Nous allons voir combien toutes les craintes de Jacob étaient dénuées de fondement et tous ses plans inutiles. Malgré la lutte, et quoi que Dieu eût touché l’emboîture de sa hanche et l’eût rendu boiteux, Jacob continue à former des plans. «Et Jacob leva ses yeux, et regarda; et voici, Ésaü venait, et quatre cents hommes avec lui. Et il partagea les enfants entre Léa et Rachel et les deux servantes. Et il mit à la tête les servantes et leurs enfants, et puis Léa et ses enfants, et puis Rachel et Joseph.» Les craintes de Jacob n’ont pas cessé. Il s’attend encore à ce qu’Ésaü se venge, et il expose aux premiers coups ceux auxquels il tient le moins. Étonnantes profondeurs du cœur humain! Qu’il est lent à se confier en Dieu! Si Jacob se fût réellement reposé sur Dieu, jamais il n’eût craint d’être détruit, lui et sa famille. Mais, hélas! nous savons combien le cœur a de peine à se reposer simplement, dans une paisible confiance, sur un Dieu toujours présent, tout-puissant et infiniment miséricordieux.

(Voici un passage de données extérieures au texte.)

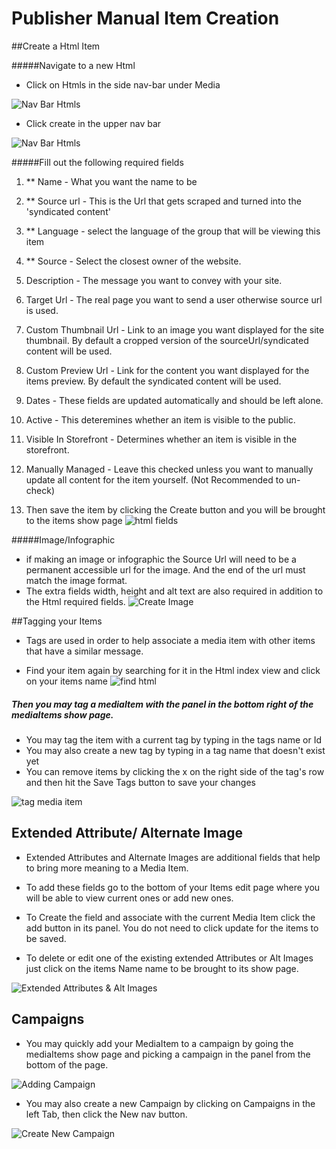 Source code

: # Publisher Manual Item Creation

##Create a Html Item

#####Navigate to a new Html

+ Click on Htmls in the side nav-bar under Media

![Nav Bar Htmls](../images/html_nav_link.png)

+ Click create in the upper nav bar

![Nav Bar Htmls](../images/new_html.png)

#####Fill out the following required fields

1.  ** Name - What you want the name to be
2.  ** Source url - This is the Url that gets scraped and turned into the 'syndicated content'
3.  ** Language - select the language of the group that will be viewing this item
4.  ** Source - Select the closest owner of the website.
5.  Description - The message you want to convey with your site.
6.  Target Url - The real page you want to send a user otherwise source url is used.
7.  Custom Thumbnail Url - Link to an image you want displayed for the site thumbnail. By default a cropped version of 
the sourceUrl/syndicated content will be used.
8.  Custom Preview Url - Link for the content you want displayed for the items preview. By default the syndicated content
will be used.
9.  Dates - These fields are updated automatically and should be left alone.
10. Active - This deteremines whether an item is visible to the public.
11. Visible In Storefront - Determines whether an item is visible in the storefront.
12. Manually Managed - Leave this checked unless you want to manually update all content for the item yourself. (Not Recommended to un-check)

13. Then save the item by clicking the Create button and you will be brought to the items show page
![html fields](../images/html_fields.png)

#####Image/Infographic
+ if making an image or infographic the Source Url will need to be a permanent accessible url for the image. And the end 
of the url must match the image format. 
+ The extra fields width, height and alt text are also required in addition to the
Html required fields.
![Create Image](../images/image_creation.png)

##Tagging your Items
+ Tags are used in order to help associate a media item with other items that have a similar message.

+ Find your item again by searching for it in the Html index view and click on your items name
![find html](../images/find_html.png)

##### Then you may tag a mediaItem with the panel in the bottom right of the mediaItems show page.

+ You may tag the item with a current tag by typing in the tags name or Id
+ You may also create a new tag by typing in 
a tag name that doesn't exist yet
+ You can remove items by clicking the x on the right side of the tag's row and 
then hit the Save Tags button to save your changes

![tag media item](../images/tag_item.png)

## Extended Attribute/ Alternate Image
+ Extended Attributes and Alternate Images are additional fields that help to bring more meaning to a Media Item.

+ To add these fields go to the bottom of your Items edit page where you will be able to view current ones or add new ones.
+ To Create the field and associate with the current Media Item click the add button in its panel. 
    You do not need to click update for the items to be saved.
+ To delete or edit one of the existing extended Attributes or Alt Images just click on the items Name name to be brought to 
    its show page.

![Extended Attributes & Alt Images](../images/Extended_Attr_&_Alt_images.png)

## Campaigns

+ You may quickly add your MediaItem to a campaign by going the mediaItems show page and picking a campaign in the panel
 from the bottom of the page.

![Adding Campaign](../images/Campaign_add.png)

+ You may also create a new Campaign by clicking on Campaigns in the left Tab, then click the New nav button.

![Create New Campaign](../images/create_new_campaign.png)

Dieu nous montre ici combien toute cette inquiétude du cœur est vaine: «Et Ésaü courut à sa rencontre, et l’embrassa, et se jeta à son cou, et le baisa; et ils pleurèrent». Le présent de Jacob n’était pas nécessaire, et son plan était inutile. Dieu «apaisa» Ésaü, comme déjà il avait apaisé Laban. Dieu prend ainsi plaisir à nous faire sentir la lâcheté et l’incrédulité de nos pauvres cœurs, et à dissiper toutes nos craintes. Au lieu de rencontrer l’épée d’Ésaü, Jacob rencontre les bras ouverts d’un frère! au lieu d’avoir à combattre l’un contre l’autre, ils confondent leurs larmes! Telles sont les voies de Dieu! Qui ne se confierait en lui? D’où vient que, malgré toutes les preuves que nous avons de sa fidélité envers ceux qui se confient en lui, nous soyons, à chaque nouvelle occasion, si disposés à douter et à hésiter? Hélas! — c’est que nous ne connaissons pas assez Dieu. «Réconcilie-toi avec Lui, je te prie, et sois en paix» (Job 22:21). Ceci est vrai et de l’homme inconverti et de l’enfant de Dieu. Connaître Dieu réellement, lui être véritablement attaché, c’est la vie et la paix. «Et c’est ici la vie éternelle, qu’ils te connaissent seul vrai Dieu, et celui que tu as envoyé, Jésus Christ» (Jean 17:3). Plus nous connaîtrons Dieu intimement, plus aussi notre paix sera solide et plus nous serons élevés au-dessus de toute dépendance de la créature. «Dieu est un rocher», et nous n’avons qu’à nous appuyer sur lui pour savoir combien il est disposé à nous soutenir et puissant pour le faire.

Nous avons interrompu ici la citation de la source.